Feb. 9–The man is sitting, elbows propped on bent knees, face buried in open hands.

He’s larger than life. So, it seems, are his problems.

He’s anonymous, but far from unnoticed — his image and the message “Nothing’s Too Hard for God” appeared on billboards at 11 sites this week as part of an outreach by Assemblies of God churches in Milwaukee, Waukesha and Washington counties.

Their jointly funded $10,000 campaign includes cable-television ads running here through Feb. 24 as 30-second spots on ESPN, MTV and Lifetime Movie Network on Time Warner’s system. A 10-minute video is available on its Digital Channel 1400. And 11 more billboards will go up at different locations next month.

All of this comes from the denomination’s national “Nothing’s Too Hard for God” campaign, in which people are invited to call an 800 number for prayer, advice and referral to a church, or to see longer versions of TV testimonial ads at www.nothingstoohard forGod.org.

The Assemblies of God periodically develops outreach themes at its headquarters in Springfield, Mo., said Zack Searcy, coordinator of the Milwaukee-area outreach and associate pastor of Changing Lives Assembly of God, 4970 S. Swift Ave., Cudahy. Churches can choose whether to use the themes and materials.

This campaign and its videos stress eight topics: no person is beyond forgiveness; no loneliness is too overwhelming; no relationship is too broken; no illness is too difficult; no fear is too great; no financial need is too large; no loss is too devastating; and no addiction is too strong.

“We saw this as an opportunity to really effect change throughout Milwaukee,” said Searcy. “We really thought that this one hit a nerve that past themes haven’t. There are a lot of people in our local area with these eight needs that need to hear this message.”

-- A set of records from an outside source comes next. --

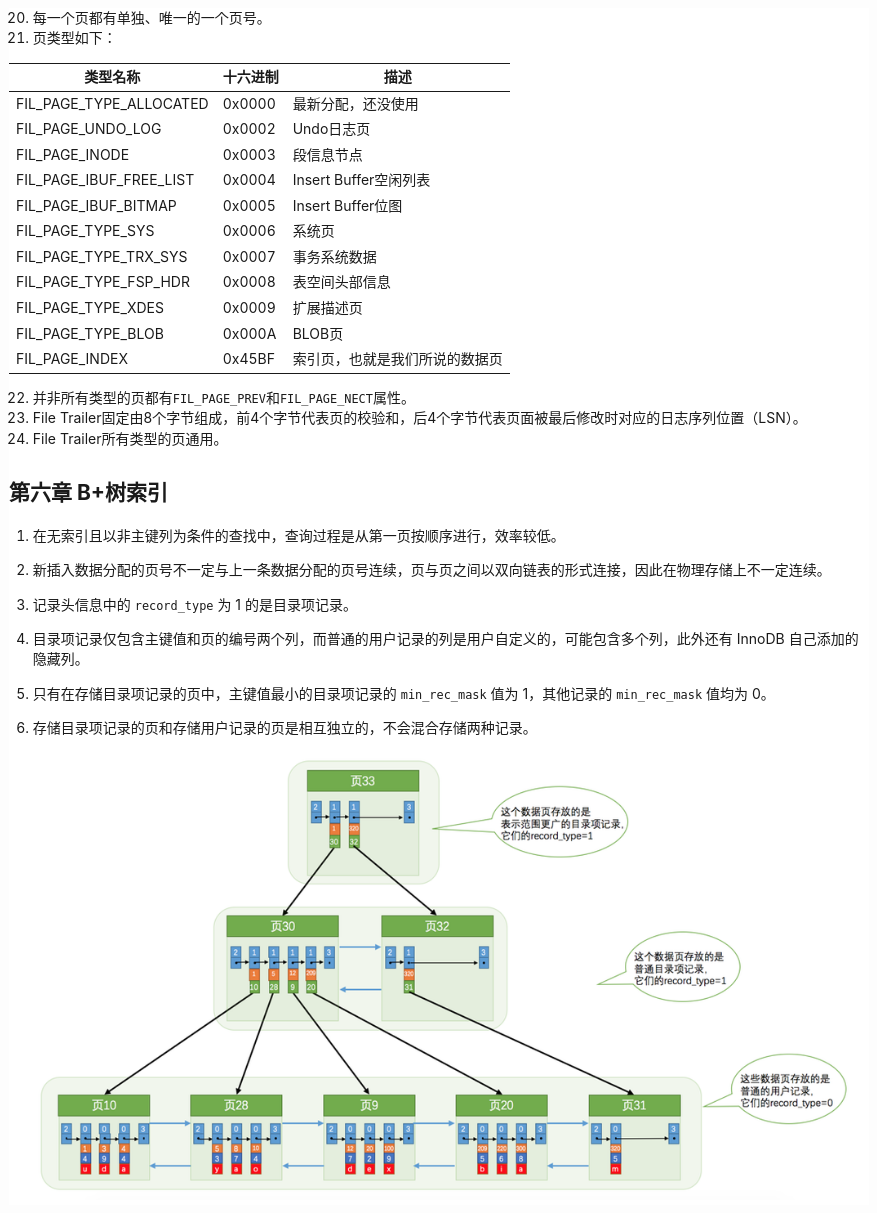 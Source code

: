 20. 每一个页都有单独、唯一的一个页号。
21. 页类型如下：

| 类型名称                           | 十六进制   | 描述                     |
|----------------------------------|-----------|------------------------|
| FIL_PAGE_TYPE_ALLOCATED          | 0x0000    | 最新分配，还没使用       |
| FIL_PAGE_UNDO_LOG                | 0x0002    | Undo日志页              |
| FIL_PAGE_INODE                   | 0x0003    | 段信息节点              |
| FIL_PAGE_IBUF_FREE_LIST          | 0x0004    | Insert Buffer空闲列表   |
| FIL_PAGE_IBUF_BITMAP             | 0x0005    | Insert Buffer位图       |
| FIL_PAGE_TYPE_SYS                | 0x0006    | 系统页                  |
| FIL_PAGE_TYPE_TRX_SYS            | 0x0007    | 事务系统数据            |
| FIL_PAGE_TYPE_FSP_HDR            | 0x0008    | 表空间头部信息          |
| FIL_PAGE_TYPE_XDES               | 0x0009    | 扩展描述页              |
| FIL_PAGE_TYPE_BLOB               | 0x000A    | BLOB页                  |
| FIL_PAGE_INDEX                   | 0x45BF    | 索引页，也就是我们所说的数据页 |

22. 并非所有类型的页都有`FIL_PAGE_PREV`和`FIL_PAGE_NECT`属性。
23. File Trailer固定由8个字节组成，前4个字节代表页的校验和，后4个字节代表页面被最后修改时对应的日志序列位置（LSN）。
24. File Trailer所有类型的页通用。

## 第六章 B+树索引

1. 在无索引且以非主键列为条件的查找中，查询过程是从第一页按顺序进行，效率较低。
2. 新插入数据分配的页号不一定与上一条数据分配的页号连续，页与页之间以双向链表的形式连接，因此在物理存储上不一定连续。
3. 记录头信息中的 `record_type` 为 1 的是目录项记录。
4. 目录项记录仅包含主键值和页的编号两个列，而普通的用户记录的列是用户自定义的，可能包含多个列，此外还有 InnoDB 自己添加的隐藏列。
5. 只有在存储目录项记录的页中，主键值最小的目录项记录的 `min_rec_mask` 值为 1，其他记录的 `min_rec_mask` 值均为 0。
6. 存储目录项记录的页和存储用户记录的页是相互独立的，不会混合存储两种记录。

   ![目录项记录结构](/assets/images/note/mysql/m-14.png)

The TV ads here show testimonies of a man who lived a violent life that led to prison; a couple who thought their relationship was hopelessly broken; and a man who was physically blind.

The video on Channel 1400, a testimony about addiction recovery, is one of the expanded videos from the Web site.

Changing Lives has mailed 17,000 color postcards, one to each residence in Cudahy and South Milwaukee, promoting the campaign and inviting people to the church. Its senior pastor, David Eichler, will preach on one campaign topic each week, starting Sunday at the 10:15 a.m. service. Several other pastors also will do that.

With about 2.8 million members, the Assemblies of God is the nation’s 10th largest denomination. Part of the modern Pentecostal movement, the denomination believes in a literal interpretation of the Bible and the presence of the Holy Spirit working in the lives of believers.

The 23 churches funding the local campaign include 14 in Milwaukee, two in New Berlin, and one each in Brookfield, Cudahy, Germantown, Glendale, Oak Creek, Waukesha and Wauwatosa. Collectively, their average Sunday attendance has grown nearly 20 percent since 2000, going from 6,352 people then to 7,603 in 2007, Searcy said.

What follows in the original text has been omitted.